[Work task]
A faithful copy is required: retype the records from their first line through the line with "jurisprudência (50+ leis)", and omit the pictures.

[Extracted data entries]

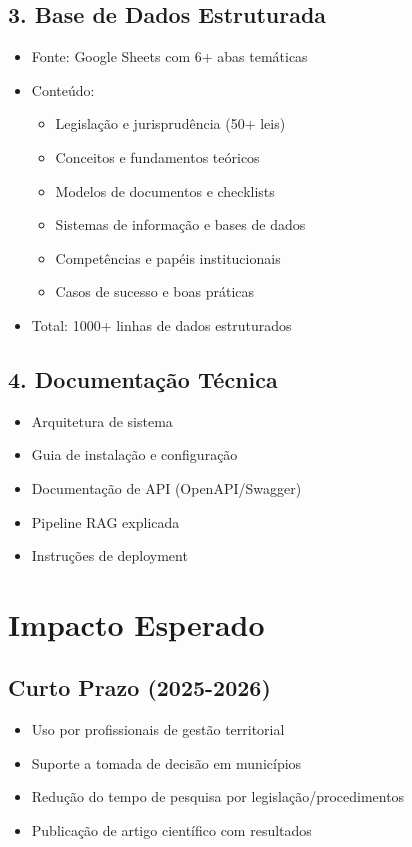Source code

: \documentclass[12pt,a4paper]{report}
\begin{document}
\subsection{3. Base de Dados Estruturada}

\begin{itemize}
  \item Fonte: Google Sheets com 6+ abas temáticas
  \item Conteúdo:
  \begin{itemize}
    \item Legislação e jurisprudência (50+ leis)
    \item Conceitos e fundamentos teóricos
    \item Modelos de documentos e checklists
    \item Sistemas de informação e bases de dados
    \item Competências e papéis institucionais
    \item Casos de sucesso e boas práticas
  \end{itemize}
  \item Total: 1000+ linhas de dados estruturados
\end{itemize}

\subsection{4. Documentação Técnica}

\begin{itemize}
  \item Arquitetura de sistema
  \item Guia de instalação e configuração
  \item Documentação de API (OpenAPI/Swagger)
  \item Pipeline RAG explicada
  \item Instruções de deployment
\end{itemize}

\section{Impacto Esperado}

\subsection{Curto Prazo (2025-2026)}

\begin{itemize}
  \item Uso por profissionais de gestão territorial
  \item Suporte a tomada de decisão em municípios
  \item Redução do tempo de pesquisa por legislação/procedimentos
  \item Publicação de artigo científico com resultados
\end{itemize}
\end{document}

[Solution]
Source code

: \documentclass[12pt,a4paper]{report}
\begin{document}
\subsection{3. Base de Dados Estruturada}

\begin{itemize}
  \item Fonte: Google Sheets com 6+ abas temáticas
  \item Conteúdo:
  \begin{itemize}
    \item Legislação e jurisprudência (50+ leis)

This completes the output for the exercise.